Suggest to add a `chunkBy` function (to group and yield adjacent items sharing the same key) to the library
Description
Bumped into this at work the other day, and thought this could be a nice addition to the library (unless it's already part of it under another name which wouldn't be too surprising since I'm pretty good at missing out the very obvious).
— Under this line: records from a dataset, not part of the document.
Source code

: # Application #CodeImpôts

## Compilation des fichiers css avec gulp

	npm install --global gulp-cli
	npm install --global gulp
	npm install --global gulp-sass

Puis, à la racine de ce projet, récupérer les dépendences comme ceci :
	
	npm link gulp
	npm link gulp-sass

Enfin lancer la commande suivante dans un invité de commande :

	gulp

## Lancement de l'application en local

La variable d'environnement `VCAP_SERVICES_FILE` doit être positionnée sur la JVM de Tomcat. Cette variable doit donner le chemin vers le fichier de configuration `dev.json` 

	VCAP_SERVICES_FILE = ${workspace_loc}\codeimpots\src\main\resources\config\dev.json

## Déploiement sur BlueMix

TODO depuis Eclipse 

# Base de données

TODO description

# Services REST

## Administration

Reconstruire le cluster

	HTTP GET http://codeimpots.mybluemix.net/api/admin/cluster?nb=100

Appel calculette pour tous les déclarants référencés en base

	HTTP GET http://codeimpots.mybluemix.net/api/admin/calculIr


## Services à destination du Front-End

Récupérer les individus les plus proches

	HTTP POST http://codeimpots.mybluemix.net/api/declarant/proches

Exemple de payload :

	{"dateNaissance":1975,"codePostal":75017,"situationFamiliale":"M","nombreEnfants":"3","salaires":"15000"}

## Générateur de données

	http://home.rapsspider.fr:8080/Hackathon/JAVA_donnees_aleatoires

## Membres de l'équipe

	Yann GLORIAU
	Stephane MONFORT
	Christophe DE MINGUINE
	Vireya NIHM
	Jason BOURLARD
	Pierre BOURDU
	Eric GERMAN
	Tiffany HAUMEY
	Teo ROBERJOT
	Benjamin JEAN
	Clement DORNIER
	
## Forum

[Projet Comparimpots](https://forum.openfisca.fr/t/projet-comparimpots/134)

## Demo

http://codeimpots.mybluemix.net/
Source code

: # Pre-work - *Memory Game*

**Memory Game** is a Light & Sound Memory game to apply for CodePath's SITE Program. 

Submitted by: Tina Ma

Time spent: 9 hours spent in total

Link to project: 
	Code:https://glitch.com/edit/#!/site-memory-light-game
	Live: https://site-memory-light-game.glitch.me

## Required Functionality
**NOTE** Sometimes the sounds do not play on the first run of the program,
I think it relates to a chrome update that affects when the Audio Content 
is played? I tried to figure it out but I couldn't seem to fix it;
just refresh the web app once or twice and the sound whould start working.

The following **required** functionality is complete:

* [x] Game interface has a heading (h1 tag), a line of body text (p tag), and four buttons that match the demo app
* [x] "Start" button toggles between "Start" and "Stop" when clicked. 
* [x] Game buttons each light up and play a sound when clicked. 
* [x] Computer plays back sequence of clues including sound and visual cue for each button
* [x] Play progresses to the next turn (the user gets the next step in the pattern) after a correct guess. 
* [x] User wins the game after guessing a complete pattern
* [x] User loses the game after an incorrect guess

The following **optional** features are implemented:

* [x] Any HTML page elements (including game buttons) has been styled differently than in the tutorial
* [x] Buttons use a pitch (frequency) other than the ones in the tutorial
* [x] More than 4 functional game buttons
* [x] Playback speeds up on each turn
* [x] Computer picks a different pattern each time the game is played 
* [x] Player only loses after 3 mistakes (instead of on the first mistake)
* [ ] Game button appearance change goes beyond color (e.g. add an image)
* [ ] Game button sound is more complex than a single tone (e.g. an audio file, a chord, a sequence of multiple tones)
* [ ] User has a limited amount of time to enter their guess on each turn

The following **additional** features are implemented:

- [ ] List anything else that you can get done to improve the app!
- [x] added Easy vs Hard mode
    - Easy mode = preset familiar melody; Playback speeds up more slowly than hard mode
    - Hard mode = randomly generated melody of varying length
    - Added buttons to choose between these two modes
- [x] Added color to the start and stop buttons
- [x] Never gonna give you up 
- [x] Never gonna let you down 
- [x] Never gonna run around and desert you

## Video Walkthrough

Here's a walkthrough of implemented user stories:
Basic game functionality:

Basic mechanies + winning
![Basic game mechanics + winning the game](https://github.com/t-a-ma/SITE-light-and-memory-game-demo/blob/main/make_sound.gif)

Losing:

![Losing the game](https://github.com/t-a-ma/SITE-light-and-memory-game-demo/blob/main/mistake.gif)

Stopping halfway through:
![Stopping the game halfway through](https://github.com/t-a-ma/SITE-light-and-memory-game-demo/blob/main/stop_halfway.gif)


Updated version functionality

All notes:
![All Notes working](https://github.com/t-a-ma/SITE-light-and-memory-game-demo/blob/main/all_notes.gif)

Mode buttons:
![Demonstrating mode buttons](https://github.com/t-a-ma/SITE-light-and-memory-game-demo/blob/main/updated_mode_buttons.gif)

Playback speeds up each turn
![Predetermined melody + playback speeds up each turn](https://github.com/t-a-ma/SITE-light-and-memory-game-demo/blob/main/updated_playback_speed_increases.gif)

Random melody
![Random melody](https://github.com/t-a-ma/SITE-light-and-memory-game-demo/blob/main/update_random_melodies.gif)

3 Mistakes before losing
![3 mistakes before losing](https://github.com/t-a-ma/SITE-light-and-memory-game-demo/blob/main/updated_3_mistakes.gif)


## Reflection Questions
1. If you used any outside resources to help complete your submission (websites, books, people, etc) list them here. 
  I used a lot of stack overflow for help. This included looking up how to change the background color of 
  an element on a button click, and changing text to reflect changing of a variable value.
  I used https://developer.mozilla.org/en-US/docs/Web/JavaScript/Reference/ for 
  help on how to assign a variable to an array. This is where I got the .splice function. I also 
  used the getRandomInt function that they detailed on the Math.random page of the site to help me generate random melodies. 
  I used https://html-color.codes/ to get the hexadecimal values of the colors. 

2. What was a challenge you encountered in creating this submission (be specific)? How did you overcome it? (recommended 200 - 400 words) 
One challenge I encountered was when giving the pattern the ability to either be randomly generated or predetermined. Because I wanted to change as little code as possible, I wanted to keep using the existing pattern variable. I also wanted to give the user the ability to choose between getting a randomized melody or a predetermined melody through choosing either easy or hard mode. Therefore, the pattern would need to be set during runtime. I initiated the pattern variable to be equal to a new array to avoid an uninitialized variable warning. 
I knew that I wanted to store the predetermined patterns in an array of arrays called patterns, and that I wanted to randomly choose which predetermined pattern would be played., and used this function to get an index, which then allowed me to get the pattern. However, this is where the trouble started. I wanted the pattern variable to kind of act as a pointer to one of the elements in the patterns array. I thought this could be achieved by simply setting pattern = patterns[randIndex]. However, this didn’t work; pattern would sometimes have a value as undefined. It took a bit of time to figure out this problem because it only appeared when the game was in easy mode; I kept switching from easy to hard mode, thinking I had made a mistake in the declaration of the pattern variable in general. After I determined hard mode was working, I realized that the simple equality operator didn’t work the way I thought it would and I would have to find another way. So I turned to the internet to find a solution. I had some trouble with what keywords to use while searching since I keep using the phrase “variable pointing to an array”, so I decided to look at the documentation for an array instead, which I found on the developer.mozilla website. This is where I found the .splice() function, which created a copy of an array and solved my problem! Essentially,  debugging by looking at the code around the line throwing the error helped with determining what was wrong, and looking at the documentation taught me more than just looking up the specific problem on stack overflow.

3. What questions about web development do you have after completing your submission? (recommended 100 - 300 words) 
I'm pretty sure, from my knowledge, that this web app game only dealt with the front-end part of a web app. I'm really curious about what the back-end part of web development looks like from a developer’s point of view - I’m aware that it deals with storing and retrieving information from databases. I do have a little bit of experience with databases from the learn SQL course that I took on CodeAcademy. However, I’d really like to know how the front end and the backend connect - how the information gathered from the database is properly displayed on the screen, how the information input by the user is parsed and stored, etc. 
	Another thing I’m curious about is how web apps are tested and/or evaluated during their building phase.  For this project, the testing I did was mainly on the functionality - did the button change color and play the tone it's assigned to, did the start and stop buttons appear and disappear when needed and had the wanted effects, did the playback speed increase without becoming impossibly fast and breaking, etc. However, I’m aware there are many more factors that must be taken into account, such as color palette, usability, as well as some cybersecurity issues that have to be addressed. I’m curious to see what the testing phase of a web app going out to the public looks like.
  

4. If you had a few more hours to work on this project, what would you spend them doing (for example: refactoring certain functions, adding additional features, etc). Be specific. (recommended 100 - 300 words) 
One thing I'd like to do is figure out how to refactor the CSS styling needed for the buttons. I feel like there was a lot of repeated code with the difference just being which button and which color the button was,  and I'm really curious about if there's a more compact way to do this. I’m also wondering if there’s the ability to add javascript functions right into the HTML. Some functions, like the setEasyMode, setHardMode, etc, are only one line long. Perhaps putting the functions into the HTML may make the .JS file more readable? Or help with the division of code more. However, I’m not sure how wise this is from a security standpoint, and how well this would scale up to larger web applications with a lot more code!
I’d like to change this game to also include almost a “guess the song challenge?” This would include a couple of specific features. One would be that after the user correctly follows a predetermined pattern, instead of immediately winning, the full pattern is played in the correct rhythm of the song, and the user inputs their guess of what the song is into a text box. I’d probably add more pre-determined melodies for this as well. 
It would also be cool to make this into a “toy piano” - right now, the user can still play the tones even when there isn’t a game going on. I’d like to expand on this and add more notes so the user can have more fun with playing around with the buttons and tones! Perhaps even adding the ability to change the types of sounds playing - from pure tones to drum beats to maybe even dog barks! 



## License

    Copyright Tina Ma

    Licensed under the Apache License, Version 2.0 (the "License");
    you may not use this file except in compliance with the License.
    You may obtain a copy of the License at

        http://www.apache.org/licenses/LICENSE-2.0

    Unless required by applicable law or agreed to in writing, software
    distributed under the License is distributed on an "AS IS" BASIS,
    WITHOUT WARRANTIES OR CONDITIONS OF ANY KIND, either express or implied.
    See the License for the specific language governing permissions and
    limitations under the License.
Basically the idea would be to add a chunkBy function to the AsyncSeq module that allows to group and yield adjacent items sharing the same key in the gist of what has been done for Seq.chunkBy in the F#+ library here, i.e.:
open System
open System.Threading
open FSharpPlus
open FSharp.Control
[<RequireQualifiedAccess>]
module AsyncSeq =
let chunkBy (projection: 'T -> 'Key) (source: AsyncSeq<'T>) = asyncSeq {
use e = source.GetEnumerator()
let mutable currentMaybe = None
let! firstCurrentMaybe = e.MoveNext()
currentMaybe <- firstCurrentMaybe
if currentMaybe.IsSome then
let mutable g = projection currentMaybe.Value
let mutable members = ResizeArray()
members.Add currentMaybe.Value
let! preWhileCurrentMaybe = e.MoveNext()
currentMaybe <- preWhileCurrentMaybe
while currentMaybe.IsSome do
let key = projection currentMaybe.Value
if g = key then
members.Add currentMaybe.Value
else
yield (g, members)
g <- key
members <- ResizeArray ()
members.Add currentMaybe.Value
let! whileCurrentMaybe = e.MoveNext()
currentMaybe <- whileCurrentMaybe
yield (g, members)
}
let chunkBy (projection: 'T -> 'Key) (source: _ seq) = seq {
use e = source.GetEnumerator ()
if e.MoveNext () then
let mutable g = projection e.Current
let mutable members = ResizeArray ()
members.Add e.Current
while e.MoveNext () do
let key = projection e.Current
if g = key then members.Add e.Current
else
yield g, members
g <- key
members <- ResizeArray ()
members.Add e.Current
yield g, members }
A naive impl., ahem translation of above I ended up with:
let chunkBy (projection: 'T -> 'Key) (source: AsyncSeq<'T>) = asyncSeq {
use e = source.GetEnumerator()
let mutable currentMaybe = None
let! firstCurrentMaybe = e.MoveNext()
currentMaybe <- firstCurrentMaybe
if currentMaybe.IsSome then
let mutable g = projection currentMaybe.Value
let mutable members = ResizeArray()
members.Add currentMaybe.Value
let! preWhileCurrentMaybe = e.MoveNext()
currentMaybe <- preWhileCurrentMaybe
while currentMaybe.IsSome do
let key = projection currentMaybe.Value
if g = key then
members.Add currentMaybe.Value
else
yield (g, members)
g <- key
members <- ResizeArray ()
members.Add currentMaybe.Value
let! whileCurrentMaybe = e.MoveNext()
currentMaybe <- whileCurrentMaybe
yield (g, members)
}
I've checked a bunch of Seq more functional approaches which seem to require more allocations: https://stackoverflow.com/a/38495042/4636721
And here is a working example:
[<EntryPoint>]
let main _ =
let generateCpiEntities() =
let alphabet = [| 'a' .. 'z' |]
seq { 0 .. 13 }
|> Seq.map (fun x -> Thread.Sleep 500; FakeCpiEntity.Of(x / 3, [ Array.get alphabet x ]))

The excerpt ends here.